The Hounds of the Baskervilles, right?

At least that’s what I think of every single time it’s foggy. But don’t go by me. Having never read a word of Sherlock Holmes, all I know of the sleuth and Conan Doyle’s stories, generally, are bits I’ve gleaned through… I’m not sure what means… eavesdropping? It’s how I learn most things. And somewhere along the line the Baskervilles and fog got united in my mind.

This may be a sad admission but it’s a happy day for today I am reading my first Sherlockian tale and the reason is, yes, fog, which, for years I’ve referred to as being Hounds of the Baskerville weather without knowing what I’m talking about. So this foggy morning when, once again I said: Whoa, it’s all Hounds of the Baskervilles out there… I decided it was time to find out if indeed there is in fact any fog at all among these mythic puppies.

Though never cracked open, I have a The Complete Sherlock Holmes in two volumes and—on cracking it open today—the first thing I learn is that the story in question is not a story. It’s a book. News to me. There are fifteen chapters. Of which I have so far read four. I will read the rest over the weekend and report accordingly. I do this sort of thing rarely, report a reading in real time… the last being from a garret.

Right then. Off we go.

[By the way, the first thing I learn is that it’s Hound not Hounds as I’ve been saying for eons like a great pillock. Although in the context of weather, I still prefer the plural.]
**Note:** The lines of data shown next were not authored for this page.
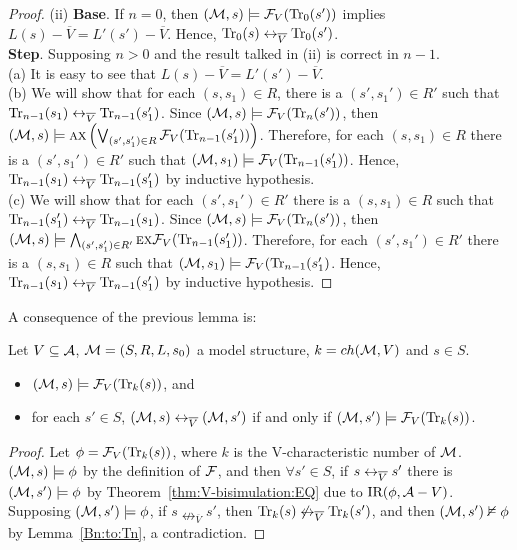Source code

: \documentclass[letterpaper]{article} %
\begin{document}
\begin{proof}
(ii)  \textbf{Base}. If $n=0$, then $({\cal M}, s)  \models {\cal F}_V(\textrm{Tr}_0(s'))$ implies $L(s) - \overline V = L'(s') - \overline V$. Hence, $\textrm{Tr}_0(s) \leftrightarrow_{\overline V} \textrm{Tr}_0(s')$.\\
    \textbf{Step}. Supposing $n>0$ and the result talked in (ii) is correct in $n-1$.\\
   (a) It is easy to see that $L(s) - \overline V = L'(s') - \overline V$.\\
   (b) We will show that for each $(s, s_1) \in R$, there is a $(s', s_1') \in R'$ such that $\textrm{Tr}_{n-1}(s_1) \leftrightarrow_{\overline V} \textrm{Tr}_{n-1}(s_1')$.
      Since $({\cal M}, s) \models {\cal F}_V(\textrm{Tr}_n(s'))$, then $({\cal M}, s) \models \textsc{a} \textsc{x}\left(\bigvee_{(s',s_1')\in R}{\cal F}_V(\textrm{Tr}_{n-1}(s_1') )\right)$.
      Therefore, for each $(s, s_1) \in R$ there is a $(s', s_1') \in R'$ such that $({\cal M}, s_1) \models {\cal F}_V(\textrm{Tr}_{n-1}(s_1') )$. Hence, $\textrm{Tr}_{n-1}(s_1) \leftrightarrow_{\overline V} \textrm{Tr}_{n-1}(s_1')$ by inductive hypothesis.\\
   (c) We will show that for each $(s',s_1')\in R'$ there is a $(s,s_1)\in R$ such that $\textrm{Tr}_{n-1}(s_1') \leftrightarrow_{\overline V} \textrm{Tr}_{n-1}(s_1)$.
      Since $({\cal M}, s) \models {\cal F}_V(\textrm{Tr}_n(s'))$, then $({\cal M}, s) \models  \bigwedge_{(s',s_1')\in R'} \textsc{e} \textsc{x} {\cal F}_V(\textrm{Tr}_{n-1}(s_1'))$.
      Therefore, for each $(s',s_1')\in R'$ there is a $(s,s_1)\in R$ such that $({\cal M}, s_1) \models {\cal F}_V(\textrm{Tr}_{n-1}(s_1')$.
      Hence, $\textrm{Tr}_{n-1}(s_1) \leftrightarrow_{\overline V} \textrm{Tr}_{n-1}(s_1')$ by inductive hypothesis.
\end{proof}


A consequence of the previous lemma is:

\begin{lemma}\label{div_s}
Let $V\subseteq {\cal A}$, ${\cal M}=(S,R,L,s_0)$ a model structure, $k={ch({\cal M},V)}$ and $s\in S$.
\begin{itemize}
  \item $({\cal M}, s)\models {\cal F}_V(\textrm{Tr}_k(s))$, and
  \item for each $s'\in S$, $({\cal M},s) \leftrightarrow_{\overline V} ({\cal M},s')$
  if and only if $({\cal M},s')\models{\cal F}_V(\textrm{Tr}_k(s))$.
\end{itemize}
\end{lemma}
\begin{proof}
Let $\phi = {\cal F}_V(\textrm{Tr}_k(s))$, where $k$ is the V-characteristic number of ${\cal M}$. $({\cal M}, s) \models \phi$ by the definition of ${\cal F}$, and then $\forall s' \in S$, if $s \leftrightarrow_{\overline V} s'$ there is $({\cal M}, s') \models \phi$ by Theorem~\ref{thm:V-bisimulation:EQ} due to $\textrm{IR}(\phi, {\cal A} - V)$. Supposing $({\cal M}, s')\models \phi$, if $s \nleftrightarrow_{\overline V} s'$, then $\textrm{Tr}_k(s) \not \leftrightarrow_{\overline V} \textrm{Tr}_k(s')$, and then $({\cal M}, s')\nvDash \phi$ by Lemma~\ref{Bn:to:Tn}, a contradiction.
\end{proof}
\end{document}
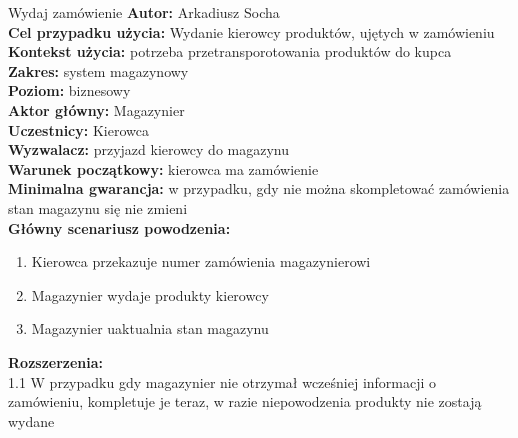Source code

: \begin{usecase}{Wydaj zamówienie}
	\textbf{Autor:} Arkadiusz Socha\\
	\textbf{Cel przypadku użycia:} Wydanie kierowcy produktów, ujętych w zamówieniu \\
	\textbf{Kontekst użycia:} potrzeba przetransporotowania produktów do kupca\\
	\textbf{Zakres:} system magazynowy \\
	\textbf{Poziom:} biznesowy \\
	\textbf{Aktor główny:} Magazynier \\
	\textbf{Uczestnicy:} Kierowca \\
	\textbf{Wyzwalacz:} przyjazd kierowcy do magazynu \\
	\textbf{Warunek początkowy:} kierowca ma zamówienie \\
	\textbf{Minimalna gwarancja:} w przypadku, gdy nie można skompletować zamówienia stan magazynu się nie zmieni \\
	\textbf{Główny scenariusz powodzenia:} 
		\begin{enumerate}
			\item Kierowca przekazuje numer zamówienia magazynierowi
			\item Magazynier wydaje produkty kierowcy
			\item Magazynier uaktualnia stan magazynu
		\end{enumerate}
	\textbf{Rozszerzenia:} \\
	1.1 W przypadku gdy magazynier nie otrzymał wcześniej informacji o zamówieniu, kompletuje je teraz, w razie niepowodzenia produkty nie zostają wydane\\
\end{usecase}

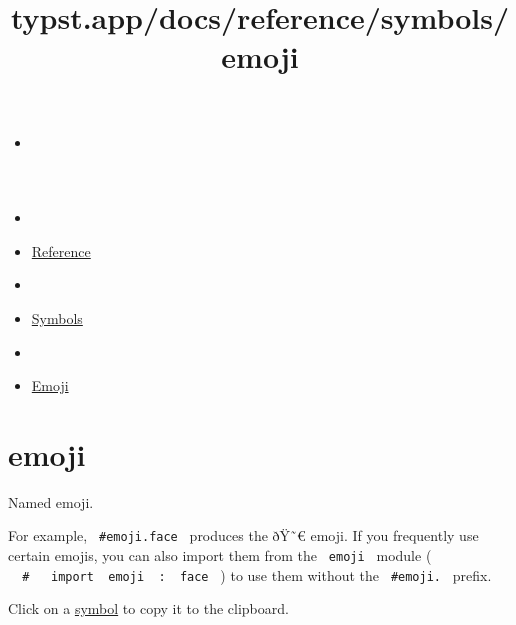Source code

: \title{typst.app/docs/reference/symbols/emoji}

\begin{itemize}
\tightlist
\item
  \href{/docs}{}
\item
  
\item
  \href{/docs/reference/}{Reference}
\item
  
\item
  \href{/docs/reference/symbols/}{Symbols}
\item
  
\item
  \href{/docs/reference/symbols/emoji/}{Emoji}
\end{itemize}

\section{emoji}\label{emoji}

Named emoji.

For example, \texttt{\ \#emoji.face\ } produces the ðŸ˜€ emoji. If you
frequently use certain emojis, you can also import them from the
\texttt{\ emoji\ } module (
\texttt{\ }{\texttt{\ \#\ }}\texttt{\ }{\texttt{\ import\ }}\texttt{\ emoji\ }{\texttt{\ :\ }}\texttt{\ face\ }
) to use them without the \texttt{\ \#emoji.\ } prefix.

Click on a \href{/docs/reference/symbols/symbol/}{symbol} to copy it to
the clipboard.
Hound begins, as most doggish things do, with a stick. In this case a walking stick. And because this is a mystery, there are questions about said stick. Watson makes a few good guesses but Sherlock pooh-poohs them for reasons he makes obvious. Watson, the ideal straight man, likes to flatter Sherlock, which begs the question: does he do this because he [being DR. Watson to Sherlock’s MR. status] is privately convinced he’s the smarter of the two, or is he just a merry old soul who doesn’t like to keep score? I’m hoping it’s a combination of both.

“Some people, without possessing genius, have a remarkable power of stimulating it.”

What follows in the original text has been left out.